2.4. Correlation Analysis of Maize Accessions for Various Phenotypic Traits

A correlation analysis of 192 maize accessions, based on 14 phenotypic traits, was performed to assess the strength of association among these traits (referenced in Figure 2). Highly significant positive correlations were observed among plant height, ear height, the ratio of ear height to plant height, spike leaf length, spike leaf width, length and width of the upper ear leaf, and leaf number. With the exception of leaf number, tassel branch number, stalk diameter, thousand kernel weight, and chlorophyll content, effective spikes demonstrated significant to highly significant positive correlations with the other traits. Thousand kernel weight was positively correlated with all traits except for effective spikes, tassel branch number, and stem–leaf angle. There was no significant correlation between stem–leaf angle and tassel branch number; however, stem–leaf angle exhibited a significant to highly significant negative correlation with the other traits. Chlorophyll content was positively correlated with plant height, ear height, spike leaf length, spike leaf width, length and width of the upper ear leaf, leaf number, tassel branch number, and thousand kernel weight. Moreover, chlorophyll content showed a significant positive correlation with effective spikes.

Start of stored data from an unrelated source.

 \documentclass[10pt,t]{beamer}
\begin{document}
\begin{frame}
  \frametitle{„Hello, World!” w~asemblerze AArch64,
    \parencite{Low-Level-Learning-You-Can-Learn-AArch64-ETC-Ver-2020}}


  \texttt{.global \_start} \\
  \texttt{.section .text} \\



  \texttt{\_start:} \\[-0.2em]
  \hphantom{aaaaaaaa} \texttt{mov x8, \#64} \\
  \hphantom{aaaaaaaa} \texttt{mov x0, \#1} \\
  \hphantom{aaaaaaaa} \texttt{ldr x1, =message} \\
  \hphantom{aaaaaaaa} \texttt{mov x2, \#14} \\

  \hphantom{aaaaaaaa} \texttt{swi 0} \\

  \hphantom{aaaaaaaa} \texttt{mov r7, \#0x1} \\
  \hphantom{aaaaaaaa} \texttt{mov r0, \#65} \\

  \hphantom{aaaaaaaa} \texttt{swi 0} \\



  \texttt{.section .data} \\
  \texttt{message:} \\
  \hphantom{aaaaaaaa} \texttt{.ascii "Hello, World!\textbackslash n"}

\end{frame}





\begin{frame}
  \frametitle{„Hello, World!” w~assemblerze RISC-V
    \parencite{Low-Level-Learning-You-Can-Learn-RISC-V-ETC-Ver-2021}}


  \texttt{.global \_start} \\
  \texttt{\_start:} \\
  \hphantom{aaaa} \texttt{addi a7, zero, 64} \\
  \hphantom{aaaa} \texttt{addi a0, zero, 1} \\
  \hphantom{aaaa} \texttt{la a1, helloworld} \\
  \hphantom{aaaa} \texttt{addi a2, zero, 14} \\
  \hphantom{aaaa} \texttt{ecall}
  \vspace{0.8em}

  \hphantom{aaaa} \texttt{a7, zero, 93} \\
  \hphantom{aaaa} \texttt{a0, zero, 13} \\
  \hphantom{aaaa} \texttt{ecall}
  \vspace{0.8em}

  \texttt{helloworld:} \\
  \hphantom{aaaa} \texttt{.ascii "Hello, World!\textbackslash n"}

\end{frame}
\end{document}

2.5. Principal Component Analysis of Maize Accessions

The assessment of maize accessions may be influenced by the intricate interrelationships among traits. Principal component analysis (PCA) offers a more precise and standardized method for evaluating maize accessions by transforming multiple trait indicators into fewer composite indicators through dimensionality reduction [32,33]. The Kaiser–Meyer–Olkin (KMO) and Bartlett tests (KMO = 0.805 > 0.65, p < 0.01) demonstrated a high degree of correlation among factors, justifying the application of PCA to the data [34]. The first three principal components, each with an eigenvalue greater than 1.0, accounted for 31.53%, 24.29%, and 9.75% of the total variance, respectively. Their cumulative contribution rate of 65.57% suggests that these components encapsulate the majority of the genetic information for most traits in maize germplasm (

Table 3. Eigenvalues and eigenvector descriptions of the first three principal components of the 14 phenotypic traits.

Traits	PC1	PC2	PC3
Plant height/cm	0.78	0.43	0.04
Ear height/cm	0.91	0.26	0.13
Ear height to plant height ratio/%	0.82	0.03	0.19
Spike leaf length/cm	0.70	0.50	0.16
Spike leaf width/cm	0.23	0.83	0.24
Leaf length of upper ear/cm	0.76	0.44	0.20
Leaf width of upper ear/cm	0.22	0.85	0.21
Leaf number/piece	0.65	0.44	0.18
Effective spikes	0.06	0.07	0.68
Tassel branch number	0.69	0.06	−0.24
Stalk diameter/mm	0.44	0.58	0.16
Stem–leaf angle	−0.13	−0.09	−0.67
Thousand kernel weight/g	0.18	0.72	−0.06
chlorophyll content	0.12	0.49	−0.34
Eigenvalue	4.41	3.40	1.37
Contribution rate/%	31.53	24.29	9.75
Cumulative contribution/%	31.53	55.82	65.57

Note: PC1, PC2, and PC3 are the first principal components, second principal components, and third principal components.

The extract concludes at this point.